* _Aim of the exercise_:
Records follow. Select each line holding "based".

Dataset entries
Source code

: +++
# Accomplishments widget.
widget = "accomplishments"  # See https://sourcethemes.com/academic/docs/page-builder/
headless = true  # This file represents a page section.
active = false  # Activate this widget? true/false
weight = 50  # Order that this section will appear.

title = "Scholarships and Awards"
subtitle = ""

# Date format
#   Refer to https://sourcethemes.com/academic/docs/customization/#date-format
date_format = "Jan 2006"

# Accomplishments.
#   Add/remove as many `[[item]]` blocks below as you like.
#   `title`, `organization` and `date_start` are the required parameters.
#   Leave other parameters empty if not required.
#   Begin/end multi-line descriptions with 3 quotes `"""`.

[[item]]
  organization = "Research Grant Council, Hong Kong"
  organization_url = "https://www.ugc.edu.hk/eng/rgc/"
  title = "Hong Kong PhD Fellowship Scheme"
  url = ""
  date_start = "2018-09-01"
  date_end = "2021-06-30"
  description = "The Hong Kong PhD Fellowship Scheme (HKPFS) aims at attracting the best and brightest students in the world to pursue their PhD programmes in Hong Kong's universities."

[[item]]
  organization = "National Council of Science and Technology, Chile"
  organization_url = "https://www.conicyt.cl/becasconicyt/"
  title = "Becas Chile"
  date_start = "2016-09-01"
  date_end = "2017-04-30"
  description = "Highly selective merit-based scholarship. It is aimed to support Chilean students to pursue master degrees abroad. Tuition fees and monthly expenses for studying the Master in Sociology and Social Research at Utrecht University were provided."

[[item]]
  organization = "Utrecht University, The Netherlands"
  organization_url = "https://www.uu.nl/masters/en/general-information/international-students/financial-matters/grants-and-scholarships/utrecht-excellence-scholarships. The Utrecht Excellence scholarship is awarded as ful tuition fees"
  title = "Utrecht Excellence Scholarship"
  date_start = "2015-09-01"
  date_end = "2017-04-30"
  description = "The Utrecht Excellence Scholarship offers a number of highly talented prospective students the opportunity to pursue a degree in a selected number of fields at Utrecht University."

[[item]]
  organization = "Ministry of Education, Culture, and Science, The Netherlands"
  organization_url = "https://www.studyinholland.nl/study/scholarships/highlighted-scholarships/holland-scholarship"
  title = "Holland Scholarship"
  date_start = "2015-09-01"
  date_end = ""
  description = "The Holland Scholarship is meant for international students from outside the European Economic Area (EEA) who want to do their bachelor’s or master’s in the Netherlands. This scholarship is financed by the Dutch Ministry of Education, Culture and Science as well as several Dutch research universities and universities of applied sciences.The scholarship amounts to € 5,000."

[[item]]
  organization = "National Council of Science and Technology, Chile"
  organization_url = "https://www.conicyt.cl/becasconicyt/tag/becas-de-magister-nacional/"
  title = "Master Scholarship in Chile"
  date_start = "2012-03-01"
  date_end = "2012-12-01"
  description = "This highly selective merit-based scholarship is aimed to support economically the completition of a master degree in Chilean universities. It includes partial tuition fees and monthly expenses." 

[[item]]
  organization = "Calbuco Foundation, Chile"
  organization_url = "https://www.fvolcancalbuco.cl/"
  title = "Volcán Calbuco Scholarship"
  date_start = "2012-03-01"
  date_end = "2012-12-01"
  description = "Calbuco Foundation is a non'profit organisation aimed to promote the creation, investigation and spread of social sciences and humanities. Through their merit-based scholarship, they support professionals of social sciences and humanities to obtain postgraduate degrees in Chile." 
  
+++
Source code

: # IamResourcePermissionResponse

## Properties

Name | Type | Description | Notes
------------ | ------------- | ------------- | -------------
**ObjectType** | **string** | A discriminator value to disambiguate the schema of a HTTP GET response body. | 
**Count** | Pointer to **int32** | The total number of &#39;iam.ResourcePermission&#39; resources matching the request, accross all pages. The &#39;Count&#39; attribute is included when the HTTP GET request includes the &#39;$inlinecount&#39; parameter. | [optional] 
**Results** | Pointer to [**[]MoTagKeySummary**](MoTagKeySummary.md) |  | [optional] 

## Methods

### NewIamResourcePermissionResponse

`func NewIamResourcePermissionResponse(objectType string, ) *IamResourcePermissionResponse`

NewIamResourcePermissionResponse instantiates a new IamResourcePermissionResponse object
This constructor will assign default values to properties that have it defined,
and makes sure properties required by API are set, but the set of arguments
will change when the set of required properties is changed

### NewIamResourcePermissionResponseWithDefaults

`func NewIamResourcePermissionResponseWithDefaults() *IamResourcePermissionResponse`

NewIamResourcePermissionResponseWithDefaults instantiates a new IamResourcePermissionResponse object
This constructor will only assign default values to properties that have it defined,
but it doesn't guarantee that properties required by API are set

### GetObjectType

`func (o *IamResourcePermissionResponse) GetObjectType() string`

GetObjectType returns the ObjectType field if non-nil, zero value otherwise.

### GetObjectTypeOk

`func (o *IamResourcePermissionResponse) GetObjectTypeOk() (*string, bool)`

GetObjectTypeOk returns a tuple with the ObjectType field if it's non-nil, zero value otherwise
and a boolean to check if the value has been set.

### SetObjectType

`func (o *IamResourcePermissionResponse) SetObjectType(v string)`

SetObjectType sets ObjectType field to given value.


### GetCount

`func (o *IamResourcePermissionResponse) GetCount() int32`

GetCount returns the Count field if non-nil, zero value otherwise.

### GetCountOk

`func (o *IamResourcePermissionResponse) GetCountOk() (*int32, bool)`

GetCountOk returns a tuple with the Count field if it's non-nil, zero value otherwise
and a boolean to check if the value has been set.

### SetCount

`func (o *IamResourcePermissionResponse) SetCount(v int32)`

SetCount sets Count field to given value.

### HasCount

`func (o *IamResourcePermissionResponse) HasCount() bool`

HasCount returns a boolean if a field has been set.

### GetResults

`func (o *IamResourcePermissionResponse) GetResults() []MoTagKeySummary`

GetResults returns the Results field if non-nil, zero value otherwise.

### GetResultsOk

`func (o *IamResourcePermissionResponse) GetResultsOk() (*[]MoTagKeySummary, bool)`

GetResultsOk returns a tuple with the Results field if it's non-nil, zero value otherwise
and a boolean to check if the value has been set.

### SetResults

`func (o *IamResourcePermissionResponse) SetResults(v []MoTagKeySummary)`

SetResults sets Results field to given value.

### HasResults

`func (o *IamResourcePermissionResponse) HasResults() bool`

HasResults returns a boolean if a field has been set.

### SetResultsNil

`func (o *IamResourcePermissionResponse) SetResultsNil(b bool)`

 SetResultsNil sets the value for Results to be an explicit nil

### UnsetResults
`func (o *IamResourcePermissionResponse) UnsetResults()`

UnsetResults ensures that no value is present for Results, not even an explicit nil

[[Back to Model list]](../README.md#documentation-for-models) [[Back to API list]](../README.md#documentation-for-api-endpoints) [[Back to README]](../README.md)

* _Exercise solution_:
  description = "Highly selective merit-based scholarship. It is aimed to support Chilean students to pursue master degrees abroad. Tuition fees and monthly expenses for studying the Master in Sociology and Social Research at Utrecht University were provided."
  description = "This highly selective merit-based scholarship is aimed to support economically the completition of a master degree in Chilean universities. It includes partial tuition fees and monthly expenses." 
  description = "Calbuco Foundation is a non'profit organisation aimed to promote the creation, investigation and spread of social sciences and humanities. Through their merit-based scholarship, they support professionals of social sciences and humanities to obtain postgraduate degrees in Chile." 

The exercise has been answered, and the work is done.